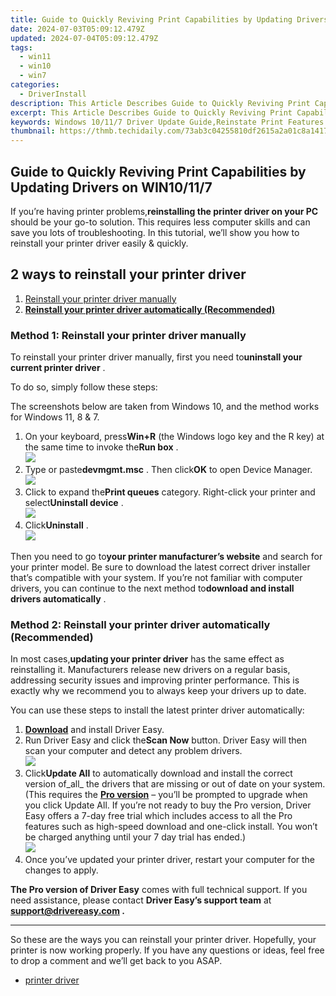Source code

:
 ```yaml
---
title: Guide to Quickly Reviving Print Capabilities by Updating Drivers on WIN10/11/7
date: 2024-07-03T05:09:12.479Z
updated: 2024-07-04T05:09:12.479Z
tags:
  - win11
  - win10
  - win7
categories:
  - DriverInstall
description: This Article Describes Guide to Quickly Reviving Print Capabilities by Updating Drivers on WIN10/11/7
excerpt: This Article Describes Guide to Quickly Reviving Print Capabilities by Updating Drivers on WIN10/11/7
keywords: Windows 10/11/7 Driver Update Guide,Reinstate Print Features in WIN10/11/7,Enhance Printing Capabilities Windows OS,Quick Drivers Installation for WIN10/11/7 Printing,Fixing Printer Issues on WIN10/11/7 with Driver Updates,Streamline Print Function in Windows 10/11/7,Improve WIN10/11/7 Printing Performance via Drivers
thumbnail: https://thmb.techidaily.com/73ab3c04255810df2615a2a01c8a14174dd9b221f2d60ec5b3831dd32989cbba.jpg
---
```


## Guide to Quickly Reviving Print Capabilities by Updating Drivers on WIN10/11/7

 If you’re having printer problems,**reinstalling the printer driver on your PC** should be your go-to solution. This requires less computer skills and can save you lots of troubleshooting. In this tutorial, we’ll show you how to reinstall your printer driver easily & quickly.

## 2 ways to reinstall your printer driver

1. [Reinstall your printer driver manually](#method1)
2. **[Reinstall your printer driver automatically (Recommended)](#method2)**

### Method 1: Reinstall your printer driver manually

 To reinstall your printer driver manually, first you need to**uninstall your current printer driver** .

To do so, simply follow these steps:

 The screenshots below are taken from Windows 10, and the method works for Windows 11, 8 & 7.

1. On your keyboard, press**Win+R** (the Windows logo key and the R key) at the same time to invoke the**Run box** .  
![](https://images.drivereasy.com/wp-content/uploads/2020/10/just-a-run-box.jpg)
2. Type or paste**devmgmt.msc** . Then click**OK** to open Device Manager.  
![](https://images.drivereasy.com/wp-content/uploads/2020/10/device-manager-run-box-ok.jpg)
3. Click to expand the**Print queues** category. Right-click your printer and select**Uninstall device** .  
![](https://images.drivereasy.com/wp-content/uploads/2020/10/device-manager-reinstall-printer-02.jpg)
4. Click**Uninstall** .  
![](https://images.drivereasy.com/wp-content/uploads/2020/10/device-manager-reinstall-printer-03.jpg)

 Then you need to go to**your printer manufacturer’s website** and search for your printer model. Be sure to download the latest correct driver installer that’s compatible with your system. If you’re not familiar with computer drivers, you can continue to the next method to**download and install drivers automatically** .

### Method 2: Reinstall your printer driver automatically (Recommended)

 In most cases,**updating your printer driver** has the same effect as reinstalling it. Manufacturers release new drivers on a regular basis, addressing security issues and improving printer performance. This is exactly why we recommend you to always keep your drivers up to date.

 You can use these steps to install the latest printer driver automatically:

1. [**Download**](https://tools.techidaily.com/drivereasy/download/) and install Driver Easy.
2. Run Driver Easy and click the**Scan Now** button. Driver Easy will then scan your computer and detect any problem drivers.  
![](https://www.drivereasy.com/wp-content/uploads/2020/10/6_0_scan-now.jpg)
3. Click**Update All** to automatically download and install the correct version of_all_ the drivers that are missing or out of date on your system.  
 (This requires the **[Pro version](https://tools.techidaily.com/drivereasy/download/)**  – you’ll be prompted to upgrade when you click Update All. If you’re not ready to buy the Pro version, Driver Easy offers a 7-day free trial which includes access to all the Pro features such as high-speed download and one-click install. You won’t be charged anything until your 7 day trial has ended.)  
![](https://www.drivereasy.com/wp-content/uploads/2020/10/6_0_update-all-printer.jpg)
4. Once you’ve updated your printer driver, restart your computer for the changes to apply.

**The Pro version of Driver Easy** comes with full technical support. If you need assistance, please contact **Driver Easy’s support team** at **[support@drivereasy.com](mailto:support@drivereasy.com) .**

---

 So these are the ways you can reinstall your printer driver. Hopefully, your printer is now working properly. If you have any questions or ideas, feel free to drop a comment and we’ll get back to you ASAP.

* [printer driver](https://tools.techidaily.com/drivereasy/download/)

<ins class="adsbygoogle"
     style="display:block"
     data-ad-format="autorelaxed"
     data-ad-client="ca-pub-7571918770474297"
     data-ad-slot="1223367746"></ins>



<ins class="adsbygoogle"
     style="display:block"
     data-ad-client="ca-pub-7571918770474297"
     data-ad-slot="8358498916"
     data-ad-format="auto"
     data-full-width-responsive="true"></ins>



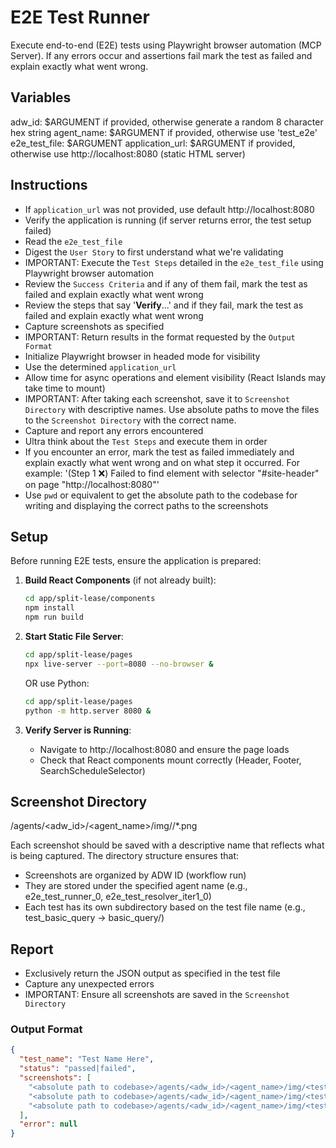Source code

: # E2E Test Runner

Execute end-to-end (E2E) tests using Playwright browser automation (MCP Server). If any errors occur and assertions fail mark the test as failed and explain exactly what went wrong.

## Variables

adw_id: $ARGUMENT if provided, otherwise generate a random 8 character hex string
agent_name: $ARGUMENT if provided, otherwise use 'test_e2e'
e2e_test_file: $ARGUMENT
application_url: $ARGUMENT if provided, otherwise use http://localhost:8080 (static HTML server)

## Instructions

- If `application_url` was not provided, use default http://localhost:8080
- Verify the application is running (if server returns error, the test setup failed)
- Read the `e2e_test_file`
- Digest the `User Story` to first understand what we're validating
- IMPORTANT: Execute the `Test Steps` detailed in the `e2e_test_file` using Playwright browser automation
- Review the `Success Criteria` and if any of them fail, mark the test as failed and explain exactly what went wrong
- Review the steps that say '**Verify**...' and if they fail, mark the test as failed and explain exactly what went wrong
- Capture screenshots as specified
- IMPORTANT: Return results in the format requested by the `Output Format`
- Initialize Playwright browser in headed mode for visibility
- Use the determined `application_url`
- Allow time for async operations and element visibility (React Islands may take time to mount)
- IMPORTANT: After taking each screenshot, save it to `Screenshot Directory` with descriptive names. Use absolute paths to move the files to the `Screenshot Directory` with the correct name.
- Capture and report any errors encountered
- Ultra think about the `Test Steps` and execute them in order
- If you encounter an error, mark the test as failed immediately and explain exactly what went wrong and on what step it occurred. For example: '(Step 1 ❌) Failed to find element with selector "#site-header" on page "http://localhost:8080"'
- Use `pwd` or equivalent to get the absolute path to the codebase for writing and displaying the correct paths to the screenshots

## Setup

Before running E2E tests, ensure the application is prepared:

1. **Build React Components** (if not already built):
   ```bash
   cd app/split-lease/components
   npm install
   npm run build
   ```

2. **Start Static File Server**:
   ```bash
   cd app/split-lease/pages
   npx live-server --port=8080 --no-browser &
   ```
   OR use Python:
   ```bash
   cd app/split-lease/pages
   python -m http.server 8080 &
   ```

3. **Verify Server is Running**:
   - Navigate to http://localhost:8080 and ensure the page loads
   - Check that React components mount correctly (Header, Footer, SearchScheduleSelector)

## Screenshot Directory

<absolute path to codebase>/agents/<adw_id>/<agent_name>/img/<directory name based on test file name>/*.png

Each screenshot should be saved with a descriptive name that reflects what is being captured. The directory structure ensures that:
- Screenshots are organized by ADW ID (workflow run)
- They are stored under the specified agent name (e.g., e2e_test_runner_0, e2e_test_resolver_iter1_0)
- Each test has its own subdirectory based on the test file name (e.g., test_basic_query → basic_query/)

## Report

- Exclusively return the JSON output as specified in the test file
- Capture any unexpected errors
- IMPORTANT: Ensure all screenshots are saved in the `Screenshot Directory`

### Output Format

```json
{
  "test_name": "Test Name Here",
  "status": "passed|failed",
  "screenshots": [
    "<absolute path to codebase>/agents/<adw_id>/<agent_name>/img/<test name>/01_<descriptive name>.png",
    "<absolute path to codebase>/agents/<adw_id>/<agent_name>/img/<test name>/02_<descriptive name>.png",
    "<absolute path to codebase>/agents/<adw_id>/<agent_name>/img/<test name>/03_<descriptive name>.png"
  ],
  "error": null
}
```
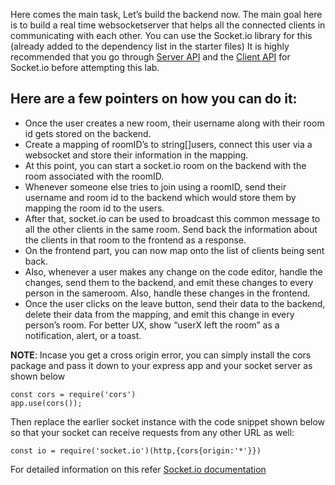 Here comes the main task, Let’s build the backend now.
The main goal here is to build a real time websocketserver that helps all the connected clients in communicating with each other. You can use the Socket.io library for this (already added to the dependency list in the starter files)
It is highly recommended that you go through [Server API](https://socket.io/docs/v4/server-api/) and the [Client API](https://socket.io/docs/v4/client-api/) for Socket.io before attempting this lab.

## Here are a few pointers on how you can do it:
- Once the user creates a new room, their username along with their room id gets stored on the backend.
- Create a mapping of roomID’s to string[]users, connect this user via a websocket and store their information in the mapping. 
- At this point, you can start a socket.io room on the backend with the room associated with the roomID.
- Whenever someone else tries to join using a roomID, send their username and room id to the backend which would store them by mapping the room id to the users.
- After that, socket.io can be used to broadcast this common message to all the other clients in the same room. Send back the information about the clients in that room to the frontend as a response.
- On the frontend part, you can now map onto the list of clients being sent back.
- Also, whenever a user makes any change on the code editor, handle the changes, send them to the backend, and emit these changes to every person in the sameroom. Also, handle these changes in the frontend.
- Once the user clicks on the leave button, send their data to the backend, delete their data from the mapping, and emit this change in every person’s room.
For better UX, show “userX left the room” as a notification, alert, or a toast.

**NOTE**: Incase you get a cross origin error, you can simply install the cors package and pass it down to your express app and your socket server as shown below

```
const cors = require('cors')
app.use(cors());
```
Then replace the earlier socket instance with the code snippet shown below so that your socket can receive requests from any other URL as well:
```
const io = require('socket.io')(http,{cors{origin:'*'}})
```
For detailed information on this refer [Socket.io documentation](https://socket.io/docs/v4/handling-cors/)

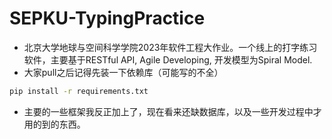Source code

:# SEPKU-TypingPractice
* 北京大学地球与空间科学学院2023年软件工程大作业。一个线上的打字练习软件，主要基于RESTful API, Agile Developing, 开发模型为Spiral Model.   
* 大家pull之后记得先装一下依赖库（可能写的不全）  
```bash
pip install -r requirements.txt
```
* 主要的一些框架我反正加上了，现在看来还缺数据库，以及一些开发过程中才用的到的东西。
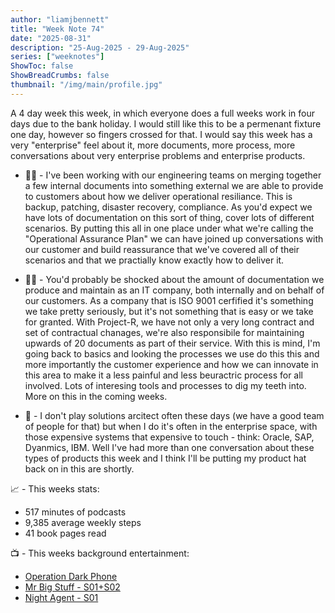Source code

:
 ```yaml
---
author: "liamjbennett"
title: "Week Note 74"
date: "2025-08-31"
description: "25-Aug-2025 - 29-Aug-2025"
series: ["weeknotes"]
ShowToc: false
ShowBreadCrumbs: false
thumbnail: "/img/main/profile.jpg"
---
```


A 4 day week this week, in which everyone does a full weeks work in four days due to the bank holiday. I would still like this to be a permenant fixture one day, however so fingers crossed for that. I would say this week has a very "enterprise" feel about it, more documents, more process, more conversations about very enterprise problems and enterprise products.
<p/>

* 🧑‍🚒 - I've been working with our engineering teams on merging together a few internal documents into something external we are able to provide to customers about how we deliver operational resiliance. This is backup, patching, disaster recovery, compliance. As you'd expect we have lots of documentation on this sort of thing, cover lots of different scenarios. By putting this all in one place under what we're calling the "Operational Assurance Plan" we can have joined up conversations with our customer and build reassurance that we've covered all of their scenarios and that we practially know exactly how to deliver it.
<p/>
 
* ✍🏻 - You'd probably be shocked about the amount of documentation we produce and maintain as an IT company, both internally and on behalf of our customers. As a company that is ISO 9001 cerfified it's something we take pretty seriously, but it's not something that is easy or we take for granted. With Project-R, we have not only a very long contract and set of contractual chanages, we're also responsibile for maintaining upwards of 20 documents as part of their service. With this is mind, I'm going back to basics and looking the processes we use do this this and more importantly the customer experience and how we can innovate in this area to make it a less painful and less beuractric process for all involved. Lots of interesing tools and processes to dig my teeth into. More on this in the coming weeks.
<p/>

* 💎 - I don't play solutions arcitect often these days (we have a good team of people for that) but when I do it's often in the enterprise space, with those expensive systems that expensive to touch - think: Oracle, SAP, Dyanmics, IBM. Well I've had more than one conversation about these types of products this week and I think I'll be putting my product hat back on in this are shortly.
<p/>


📈 - This weeks stats:
* 517 minutes of podcasts
* 9,385 average weekly steps
* 41 book pages read
<p/>

📺 - This weeks background entertainment:
* [Operation Dark Phone](https://www.imdb.com/title/tt37694631/)
* [Mr Big Stuff - S01+S02](https://www.imdb.com/title/tt30226479/)
* [Night Agent - S01](https://www.imdb.com/title/tt13918776/)

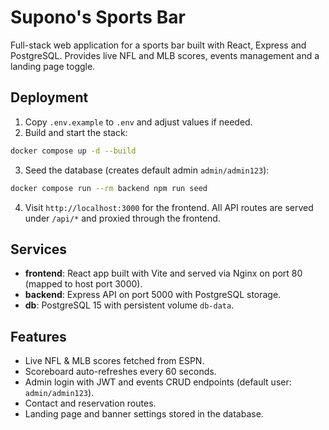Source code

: # Supono's Sports Bar

Full-stack web application for a sports bar built with React, Express and PostgreSQL. Provides live NFL and MLB scores, events management and a landing page toggle.

## Deployment

1. Copy `.env.example` to `.env` and adjust values if needed.
2. Build and start the stack:

```bash
docker compose up -d --build
```

3. Seed the database (creates default admin `admin/admin123`):

```bash
docker compose run --rm backend npm run seed
```

4. Visit `http://localhost:3000` for the frontend. All API routes are served under `/api/*` and proxied through the frontend.

## Services
- **frontend**: React app built with Vite and served via Nginx on port 80 (mapped to host port 3000).
- **backend**: Express API on port 5000 with PostgreSQL storage.
- **db**: PostgreSQL 15 with persistent volume `db-data`.

## Features
- Live NFL & MLB scores fetched from ESPN.
- Scoreboard auto-refreshes every 60 seconds.
- Admin login with JWT and events CRUD endpoints (default user: `admin/admin123`).
- Contact and reservation routes.
- Landing page and banner settings stored in the database.
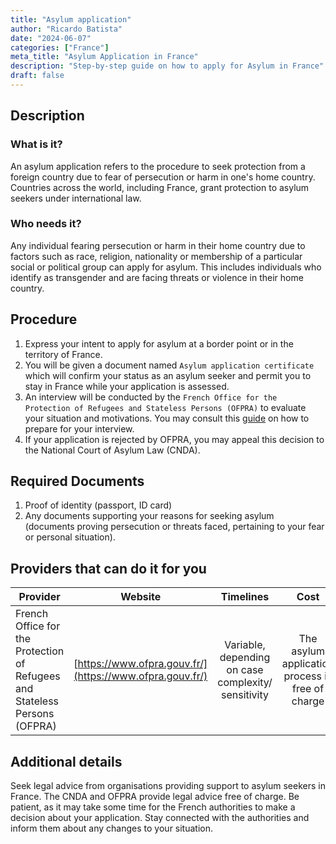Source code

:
 ```yaml
---
title: "Asylum application"
author: "Ricardo Batista"
date: "2024-06-07"
categories: ["France"]
meta_title: "Asylum Application in France"
description: "Step-by-step guide on how to apply for Asylum in France"
draft: false
---
```


## Description
### What is it?
An asylum application refers to the procedure to seek protection from a foreign country due to fear of persecution or harm in one's home country. Countries across the world, including France, grant protection to asylum seekers under international law.

### Who needs it?
Any individual fearing persecution or harm in their home country due to factors such as race, religion, nationality or membership of a particular social or political group can apply for asylum. This includes individuals who identify as transgender and are facing threats or violence in their home country.

## Procedure
1. Express your intent to apply for asylum at a border point or in the territory of France.
2. You will be given a document named `Asylum application certificate` which will confirm your status as an asylum seeker and permit you to stay in France while your application is assessed.
3. An interview will be conducted by the `French Office for the Protection of Refugees and Stateless Persons (OFPRA)` to evaluate your situation and motivations. You may consult this [guide](https://www.ofpra.gouv.fr/en/asylum/the-rights-and-duties-of-asylum-seekers) on how to prepare for your interview. 
4. If your application is rejected by OFPRA, you may appeal this decision to the National Court of Asylum Law (CNDA).

## Required Documents
1. Proof of identity (passport, ID card)
2. Any documents supporting your reasons for seeking asylum (documents proving persecution or threats faced, pertaining to your fear or personal situation).

## Providers that can do it for you

| Provider        |     Website     |     Timelines    |       Cost      |
| --------------- | --------------- |  :-------------: | :-------------: |
| French Office for the Protection of Refugees and Stateless Persons (OFPRA)      |  [https://www.ofpra.gouv.fr/](https://www.ofpra.gouv.fr/)       |      Variable, depending on case complexity/ sensitivity      |        The asylum application process is free of charge       |

## Additional details
Seek legal advice from organisations providing support to asylum seekers in France. The CNDA and OFPRA provide legal advice free of charge. Be patient, as it may take some time for the French authorities to make a decision about your application. Stay connected with the authorities and inform them about any changes to your situation.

WHAT IS REQUIRED >> Which lines in the listing above hold the word "being"? Show each of them.

ANSWER TO THE PROBLEM >>
Each screenshot should be saved with a descriptive name that reflects what is being captured. The directory structure ensures that:
- On the frontend part, you can now map onto the list of clients being sent back.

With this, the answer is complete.